=== Begin Enclosure ===
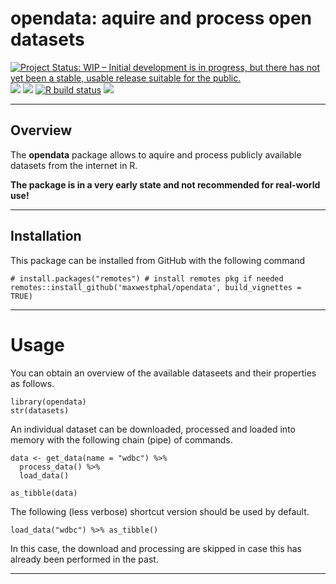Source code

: # opendata: aquire and process open datasets

[![Project Status: WIP – Initial development is in progress, but there
has not yet been a stable, usable release suitable for the
public.](https://www.repostatus.org/badges/latest/wip.svg)](https://www.repostatus.org/#wip)
[![](https://img.shields.io/badge/devel%20version-0.1.0.0000-blue.svg)](https://github.com/maxwestphal/opendata)
[![](https://www.r-pkg.org/badges/version/opendata?color=orange)](https://cran.r-project.org/package=opendata)
[![R build
status](https://github.com/maxwestphal/opendata/workflows/R-CMD-check/badge.svg)](https://github.com/maxwestphal/opendata/actions)
[![](https://app.codecov.io/gh/maxwestphal/opendata/branch/main/graph/badge.svg)](https://app.codecov.io/gh/maxwestphal/opendata)

------------------------------------------------------------------------

## Overview

The **opendata** package allows to aquire and process publicly available
datasets from the internet in R.

**The package is in a very early state and not recommended for
real-world use!**

------------------------------------------------------------------------

## Installation

This package can be installed from GitHub with the following command

    # install.packages("remotes") # install remotes pkg if needed
    remotes::install_github('maxwestphal/opendata', build_vignettes = TRUE)

------------------------------------------------------------------------

# Usage

You can obtain an overview of the available dataseets and their
properties as follows.

    library(opendata)
    str(datasets)

An individual dataset can be downloaded, processed and loaded into
memory with the following chain (pipe) of commands.

    data <- get_data(name = "wdbc") %>% 
      process_data() %>% 
      load_data()

    as_tibble(data)

The following (less verbose) shortcut version should be used by default.

    load_data("wdbc") %>% as_tibble()

In this case, the download and processing are skipped in case this has
already been performed in the past.

------------------------------------------------------------------------
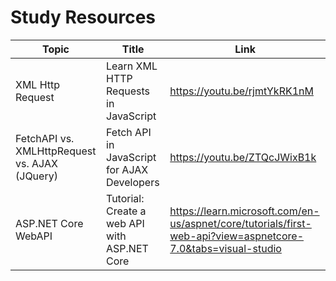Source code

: # Study Resources

| Topic | Title | Link |
|-------|-------|------|
| XML Http Request | Learn XML HTTP Requests in JavaScript | https://youtu.be/rjmtYkRK1nM |
| FetchAPI vs. XMLHttpRequest vs. AJAX (JQuery) | Fetch API in JavaScript for AJAX Developers | https://youtu.be/ZTQcJWixB1k |
| ASP.NET Core WebAPI | Tutorial: Create a web API with ASP.NET Core | https://learn.microsoft.com/en-us/aspnet/core/tutorials/first-web-api?view=aspnetcore-7.0&tabs=visual-studio | 
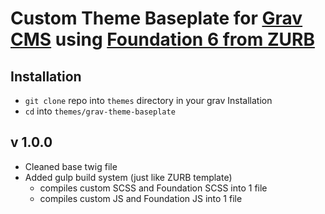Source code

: # Custom Theme Baseplate for [Grav CMS](http://getgrav.org) using [Foundation 6 from ZURB](http://http://foundation.zurb.com/)

## Installation
  - `git clone` repo into `themes` directory in your grav Installation
  - `cd` into `themes/grav-theme-baseplate`

## v 1.0.0
  - Cleaned base twig file
  - Added gulp build system (just like ZURB template)
    - compiles custom SCSS and Foundation SCSS into 1 file
    - compiles custom JS and Foundation JS into 1 file
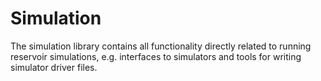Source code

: # Simulation

The simulation library contains all functionality directly related to running reservoir simulations, e.g. interfaces to simulators and tools for writing simulator driver files.
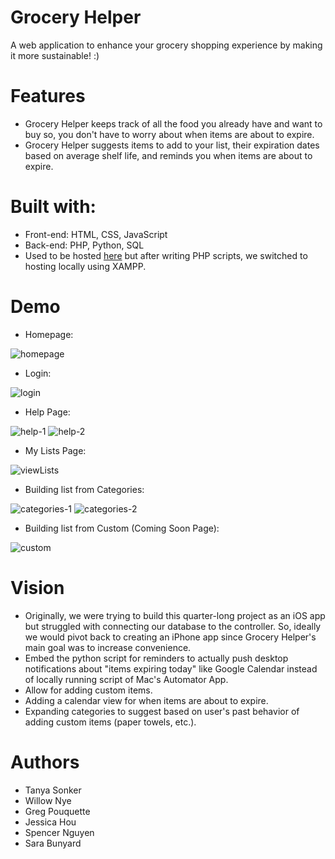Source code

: # Grocery Helper
A web application to enhance your grocery shopping experience by making it more sustainable! :) 

# Features
- Grocery Helper keeps track of all the food you already have and want to buy so, you don't have to worry about when items are about to expire.
- Grocery Helper suggests items to add to your list, their expiration dates based on average shelf life, and reminds you when items are about to expire.

# Built with:
- Front-end: HTML, CSS, JavaScript
- Back-end: PHP, Python, SQL
- Used to be hosted [here](https://grocery-helper.github.io) but after writing PHP scripts, we switched to hosting locally using XAMPP.

# Demo 
- Homepage: 

![homepage](https://github.com/tanya-sonker/grocery-helper.github.io/blob/phpMaster/index.png)


- Login: 

![login](https://github.com/tanya-sonker/grocery-helper.github.io/blob/phpMaster/login.png)


- Help Page:

![help-1](https://github.com/tanya-sonker/grocery-helper.github.io/blob/phpMaster/help-1.png)
![help-2](https://github.com/tanya-sonker/grocery-helper.github.io/blob/phpMaster/help-2.png)

- My Lists Page:

![viewLists](https://github.com/tanya-sonker/grocery-helper.github.io/blob/phpMaster/viewLists.png)

- Building list from Categories:

![categories-1](https://github.com/tanya-sonker/grocery-helper.github.io/blob/phpMaster/categories-1.png)
![categories-2](https://github.com/tanya-sonker/grocery-helper.github.io/blob/phpMaster/categories-2.png)

- Building list from Custom (Coming Soon Page):

![custom](https://github.com/tanya-sonker/grocery-helper.github.io/blob/phpMaster/custom.png)

# Vision
- Originally, we were trying to build this quarter-long project as an iOS app but struggled with connecting our database to the controller. So, ideally we would pivot back to creating an iPhone app since Grocery Helper's main goal was to increase convenience.
- Embed the python script for reminders to actually push desktop notifications about "items expiring today" like Google Calendar instead of locally running script of Mac's Automator App.
- Allow for adding custom items.
- Adding a calendar view for when items are about to expire.
- Expanding categories to suggest based on user's past behavior of adding custom items (paper towels, etc.).

# Authors
- Tanya Sonker
- Willow Nye
- Greg Pouquette
- Jessica Hou 
- Spencer Nguyen
- Sara Bunyard
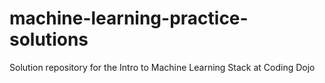 # machine-learning-practice-solutions
Solution repository for the Intro to Machine Learning Stack at Coding Dojo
=== End Enclosure ===
When you transcribe the entries above, begin at their first line, end with the line containing "real-world use!**", and copy each line exactly without any picture.

Answer box
Source code

: # opendata: aquire and process open datasets

[![Project Status: WIP – Initial development is in progress, but there
has not yet been a stable, usable release suitable for the
public.](https://www.repostatus.org/badges/latest/wip.svg)](https://www.repostatus.org/#wip)
[![](https://img.shields.io/badge/devel%20version-0.1.0.0000-blue.svg)](https://github.com/maxwestphal/opendata)
[![](https://www.r-pkg.org/badges/version/opendata?color=orange)](https://cran.r-project.org/package=opendata)
[![R build
status](https://github.com/maxwestphal/opendata/workflows/R-CMD-check/badge.svg)](https://github.com/maxwestphal/opendata/actions)
[![](https://app.codecov.io/gh/maxwestphal/opendata/branch/main/graph/badge.svg)](https://app.codecov.io/gh/maxwestphal/opendata)

------------------------------------------------------------------------

## Overview

The **opendata** package allows to aquire and process publicly available
datasets from the internet in R.

**The package is in a very early state and not recommended for
real-world use!**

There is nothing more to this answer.